Al pueblo del Estado de Nueva York:

Los restantes poderes que el plan de la convención asigna al Senado, independientemente de la otra Cámara, abarcan su participación con el ejecutivo en el nombramiento de funcionarios, y su carácter judicial como tribunal encargado de juzgar las acusaciones oficiales. Como en el asunto de los nombramientos el ejecutivo es quien hace el papel principal, las disposiciones relacionadas con él serán discutidas con mayor propiedad al examinar este departamento. Por lo tanto, concluiremos esta parte asomándonos al carácter judicial del Senado.

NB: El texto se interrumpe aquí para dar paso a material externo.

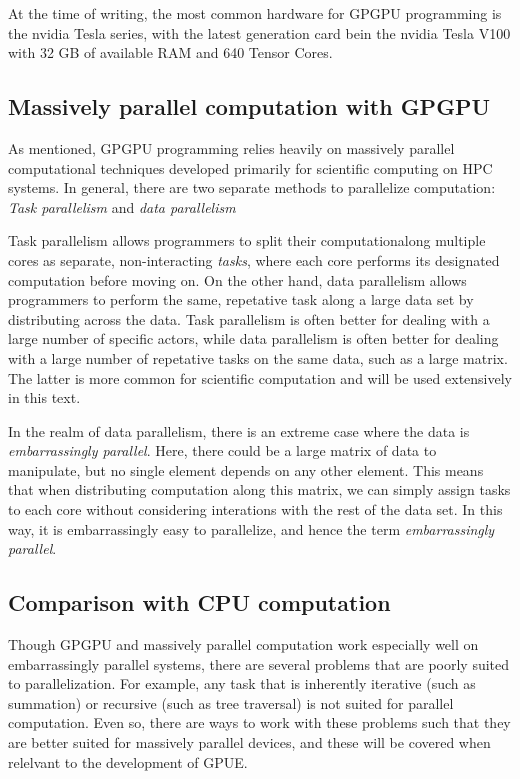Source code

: At the time of writing, the most common hardware for GPGPU programming is the nvidia Tesla series, with the latest generation card bein the nvidia Tesla V100 with 32 GB of available RAM and 640 Tensor Cores.

\subsection{Massively parallel computation with GPGPU}

As mentioned, GPGPU programming relies heavily on massively parallel computational techniques developed primarily for scientific computing on HPC systems.
In general, there are two separate methods to parallelize computation: \textit{Task parallelism} and \textit{data parallelism}

Task parallelism allows programmers to split their computationalong multiple cores as separate, non-interacting \textit{tasks}, where each core performs its designated computation before moving on.
On the other hand, data parallelism allows programmers to perform the same, repetative task along a large data set by distributing across the data.
Task parallelism is often better for dealing with a large number of specific actors, while data parallelism is often better for dealing with a large number of repetative tasks on the same data, such as a large matrix.
The latter is more common for scientific computation and will be used extensively in this text.

In the realm of data parallelism, there is an extreme case where the data is \textit{embarrassingly parallel}.
Here, there could be a large matrix of data to manipulate, but no single element depends on any other element.
This means that when distributing computation along this matrix, we can simply assign tasks to each core without considering interations with the rest of the data set.
In this way, it is embarrassingly easy to parallelize, and hence the term \textit{embarrassingly parallel}.

\subsection{Comparison with CPU computation}

Though GPGPU and massively parallel computation work especially well on embarrassingly parallel systems, there are several problems that are poorly suited to parallelization.
For example, any task that is inherently iterative (such as summation) or recursive (such as tree traversal) is not suited for parallel computation.
Even so, there are ways to work with these problems such that they are better suited for massively parallel devices, and these will be covered when relelvant to the development of GPUE.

Un tribunal bien constituido para los procesos de los funcionarios, es un objeto no menos deseable que difícil de obtener en un gobierno totalmente electivo. Su jurisdicción comprende aquellos delitos que proceden de la conducta indebida de los hombres públicos o, en otras palabras, del abuso o violación de un cargo público. Poseen una naturaleza que puede correctamente denominarse política, ya que se relacionan sobre todo con daños causados de manera inmediata a la sociedad. Por esta razón, su persecución raras veces dejará de agitar las pasiones de toda la comunidad, dividiéndola en partidos más o menos propicios o adversos al acusado. En muchos casos se ligará con las facciones ya existentes, y pondrá en juego todas sus animosidades, prejuicios, influencia e interés de un lado o de otro; y en esas ocasiones se correrá siempre un gran peligro de que la decisión esté determinada por la fuerza comparativa de los partidos, en mayor grado que por las pruebas efectivas de inocencia o culpabilidad.

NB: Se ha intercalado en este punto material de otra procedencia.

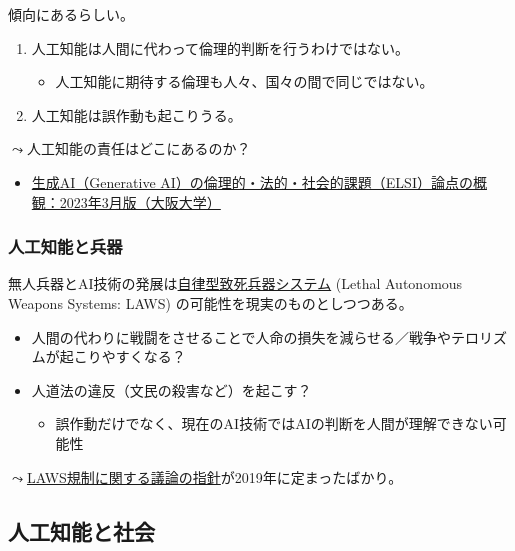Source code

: \documentclass[
  xelatex,
  ja=standard]{bxjsarticle}
\providecommand{\tightlist}{%
  \setlength{\itemsep}{0pt}\setlength{\parskip}{0pt}}\usepackage{longtable,booktabs,array}
\begin{document}
傾向にあるらしい。

\begin{enumerate}
\def\labelenumi{\arabic{enumi}.}
\tightlist
\item
  人工知能は人間に代わって倫理的判断を行うわけではない。

  \begin{itemize}
  \tightlist
  \item
    人工知能に期待する倫理も人々、国々の間で同じではない。
  \end{itemize}
\item
  人工知能は誤作動も起こりうる。
\end{enumerate}

\(\leadsto\)人工知能の責任はどこにあるのか？

\begin{itemize}
\tightlist
\item
  \href{https://elsi.osaka-u.ac.jp/research/2120}{生成AI（Generative
  AI）の倫理的・法的・社会的課題（ELSI）論点の概観：2023年3月版（大阪大学）}
\end{itemize}

\hypertarget{ux4ebaux5de5ux77e5ux80fdux3068ux5175ux5668}{%
\subsubsection{人工知能と兵器}\label{ux4ebaux5de5ux77e5ux80fdux3068ux5175ux5668}}

無人兵器とAI技術の発展は\href{https://www.mofa.go.jp/mofaj/dns/ca/page24_001191.html}{自律型致死兵器システム}
(Lethal Autonomous Weapons Systems: LAWS)
の可能性を現実のものとしつつある。

\begin{itemize}
\tightlist
\item
  人間の代わりに戦闘をさせることで人命の損失を減らせる／戦争やテロリズムが起こりやすくなる？
\item
  人道法の違反（文民の殺害など）を起こす？

  \begin{itemize}
  \tightlist
  \item
    誤作動だけでなく、現在のAI技術ではAIの判断を人間が理解できない可能性
  \end{itemize}
\end{itemize}

\(\leadsto\)\href{https://jsil.jp/archives/expert/2020-10}{LAWS規制に関する議論の指針}が2019年に定まったばかり。

\hypertarget{ux4ebaux5de5ux77e5ux80fdux3068ux793eux4f1a}{%
\subsection{人工知能と社会}\label{ux4ebaux5de5ux77e5ux80fdux3068ux793eux4f1a}}
\end{document}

La delicadeza y magnitud de un mandato que tan profundamente atañe a la reputación y la vida políticas de todo hombre que participa en la administración de los negocios públicos, hablan por sí solas. La dificultad de encomendarlo a las manos debidas, en un gobierno que descansa íntegramente sobre la base de elecciones periódicas, se comprenderá con la misma facilidad, si se considera que las personalidades más destacadas de él se convertirán demasiado a menudo, y por culpa de esa misma circunstancia, en los caudillos o los instrumentos de la facción más astuta o más numerosa, y por esta causa no puede esperarse que poseerán la neutralidad requerida hacia aquellos cuya conducta pueda ser objeto de investigación.

Según parece, la convención consideró al Senado como el depositario más idóneo de esta importante misión. Quienes mejor disciernan la dificultad intrínseca del problema serán los más cautos en condenar esa opinión, y los más inclinados a conceder la debida importancia a los argumentos que podemos suponer la produjeron.

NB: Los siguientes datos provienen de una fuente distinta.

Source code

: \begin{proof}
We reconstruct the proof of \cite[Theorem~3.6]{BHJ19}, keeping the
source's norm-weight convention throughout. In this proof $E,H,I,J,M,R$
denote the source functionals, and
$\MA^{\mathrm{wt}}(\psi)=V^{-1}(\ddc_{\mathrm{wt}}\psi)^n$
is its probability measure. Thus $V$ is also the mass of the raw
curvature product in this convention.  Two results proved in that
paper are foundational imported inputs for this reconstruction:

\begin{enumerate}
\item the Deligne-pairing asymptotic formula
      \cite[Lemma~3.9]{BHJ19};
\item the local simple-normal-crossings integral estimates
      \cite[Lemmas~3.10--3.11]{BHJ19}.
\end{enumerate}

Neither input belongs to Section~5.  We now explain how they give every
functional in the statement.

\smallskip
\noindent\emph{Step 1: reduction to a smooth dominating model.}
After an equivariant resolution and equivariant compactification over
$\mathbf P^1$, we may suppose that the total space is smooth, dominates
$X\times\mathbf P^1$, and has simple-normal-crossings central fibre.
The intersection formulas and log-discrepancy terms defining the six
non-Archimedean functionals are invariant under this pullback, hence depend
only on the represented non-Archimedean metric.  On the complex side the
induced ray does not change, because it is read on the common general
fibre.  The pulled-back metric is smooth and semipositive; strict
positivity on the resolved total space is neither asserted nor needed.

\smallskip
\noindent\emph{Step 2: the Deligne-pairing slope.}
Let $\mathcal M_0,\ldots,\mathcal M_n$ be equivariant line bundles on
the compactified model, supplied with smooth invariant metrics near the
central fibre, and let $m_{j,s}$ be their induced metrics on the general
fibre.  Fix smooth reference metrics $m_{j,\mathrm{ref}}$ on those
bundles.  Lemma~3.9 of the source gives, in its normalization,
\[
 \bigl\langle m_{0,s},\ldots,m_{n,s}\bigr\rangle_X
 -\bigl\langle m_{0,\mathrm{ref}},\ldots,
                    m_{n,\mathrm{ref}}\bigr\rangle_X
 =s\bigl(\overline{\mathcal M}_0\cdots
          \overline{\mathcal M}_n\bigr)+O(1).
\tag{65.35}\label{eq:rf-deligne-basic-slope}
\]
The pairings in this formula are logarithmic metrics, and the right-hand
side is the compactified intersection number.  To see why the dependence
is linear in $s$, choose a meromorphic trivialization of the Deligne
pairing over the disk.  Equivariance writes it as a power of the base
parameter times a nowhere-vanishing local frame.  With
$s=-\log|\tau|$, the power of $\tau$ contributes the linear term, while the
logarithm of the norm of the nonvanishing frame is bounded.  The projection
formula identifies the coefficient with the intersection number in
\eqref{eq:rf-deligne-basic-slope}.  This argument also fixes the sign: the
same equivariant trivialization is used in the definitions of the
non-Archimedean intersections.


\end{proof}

¿Cuál es, es posible que se inquiera, el verdadero espíritu de la institución misma? ¿Acaso no se la proyectó como un sistema de investigación nacional de la conducta de los hombres públicos? ¿Y si ése es su designio quiénes serán más adecuadamente los inquisidores de la nación que los representantes de la nación misma? No se discute que la facultad de iniciar la investigación o, en otras palabras, de presentar la acusación debe residir en manos de una rama del cuerpo legislativo. Las razones que fundan la conveniencia de este arreglo ¿no abogan enérgicamente por la admisión de la otra rama de ese cuerpo a una parte de la investigación? El modelo de donde se ha tomado la idea de esta institución señalaba ese camino a la convención. En la Gran Bretaña compete a la Cámara de los Comunes resolver sobre ella. Varias de las constituciones de los Estados han seguido el ejemplo. Y tanto éstas como aquélla, parecen haber considerado la práctica de las acusaciones como un freno a los servidores ejecutivos del gobierno, que se pone en manos del cuerpo legislativo. ¿No es éste el aspecto verdadero bajo el que debe considerarse?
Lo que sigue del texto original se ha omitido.